Monday, July 02, 2007

Older Cancer Survivors Pull Their Weight in Workplace

According to a new medical study, "cancer survivors between 55 and 65 years old who remain cancer-free for two to six years after diagnosis are as likely to be working as their peers who have not had cancer." However, those people recently diagnosed with new cancers are less likely to be working.

As published by Health Services Research, the article--"Long-Term Effects of Cancer Survivorship on the Employment of Older Workers"--by Pamela Farley Short, Joseph J. Vasey, and John R. Moran concludes that "survivors with recurrences or second primary tumors may particularly benefit from employment support services and workplace accommodation. Reassuringly, any long-term effects on the employment of cancer-free survivors are fairly small."

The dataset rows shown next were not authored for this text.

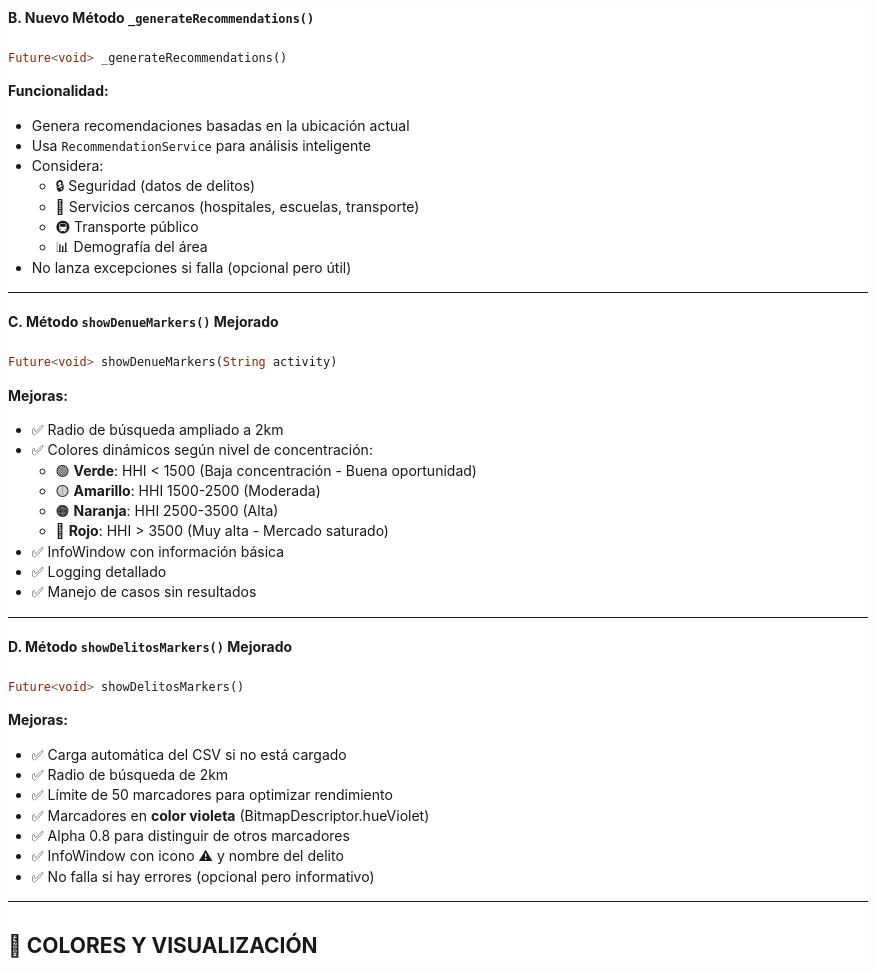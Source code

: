 
#### **B. Nuevo Método `_generateRecommendations()`**

```dart
Future<void> _generateRecommendations()
```

**Funcionalidad:**
- Genera recomendaciones basadas en la ubicación actual
- Usa `RecommendationService` para análisis inteligente
- Considera:
  - 🔒 Seguridad (datos de delitos)
  - 🏪 Servicios cercanos (hospitales, escuelas, transporte)
  - 🚇 Transporte público
  - 📊 Demografía del área
- No lanza excepciones si falla (opcional pero útil)

---

#### **C. Método `showDenueMarkers()` Mejorado**

```dart
Future<void> showDenueMarkers(String activity)
```

**Mejoras:**
- ✅ Radio de búsqueda ampliado a 2km
- ✅ Colores dinámicos según nivel de concentración:
  - 🟢 **Verde**: HHI < 1500 (Baja concentración - Buena oportunidad)
  - 🟡 **Amarillo**: HHI 1500-2500 (Moderada)
  - 🟠 **Naranja**: HHI 2500-3500 (Alta)
  - 🔴 **Rojo**: HHI > 3500 (Muy alta - Mercado saturado)
- ✅ InfoWindow con información básica
- ✅ Logging detallado
- ✅ Manejo de casos sin resultados

---

#### **D. Método `showDelitosMarkers()` Mejorado**

```dart
Future<void> showDelitosMarkers()
```

**Mejoras:**
- ✅ Carga automática del CSV si no está cargado
- ✅ Radio de búsqueda de 2km
- ✅ Límite de 50 marcadores para optimizar rendimiento
- ✅ Marcadores en **color violeta** (BitmapDescriptor.hueViolet)
- ✅ Alpha 0.8 para distinguir de otros marcadores
- ✅ InfoWindow con icono ⚠️ y nombre del delito
- ✅ No falla si hay errores (opcional pero informativo)

---

## 🎨 COLORES Y VISUALIZACIÓN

In the cancer-free group, 63.4% of men and 51% of women in the surveyed age group were working full-time; among the cancer survivors who had no new cancers, 55.8% of men and 50.9% of women were working full-time. Short, director, Center for Health Care and Policy Research, and professor of health policy and administration and demography at Penn State, said that "What this is saying is that there is every reason to believe that survivors will continue to be productive workers and will stick with their employer."

Source: Penn State News Release (June 27, 2007)

1 comment:

CareShare Network said...

What does this mean for the others not reflected in the percentages? Are they not working at all or working part time, perhaps?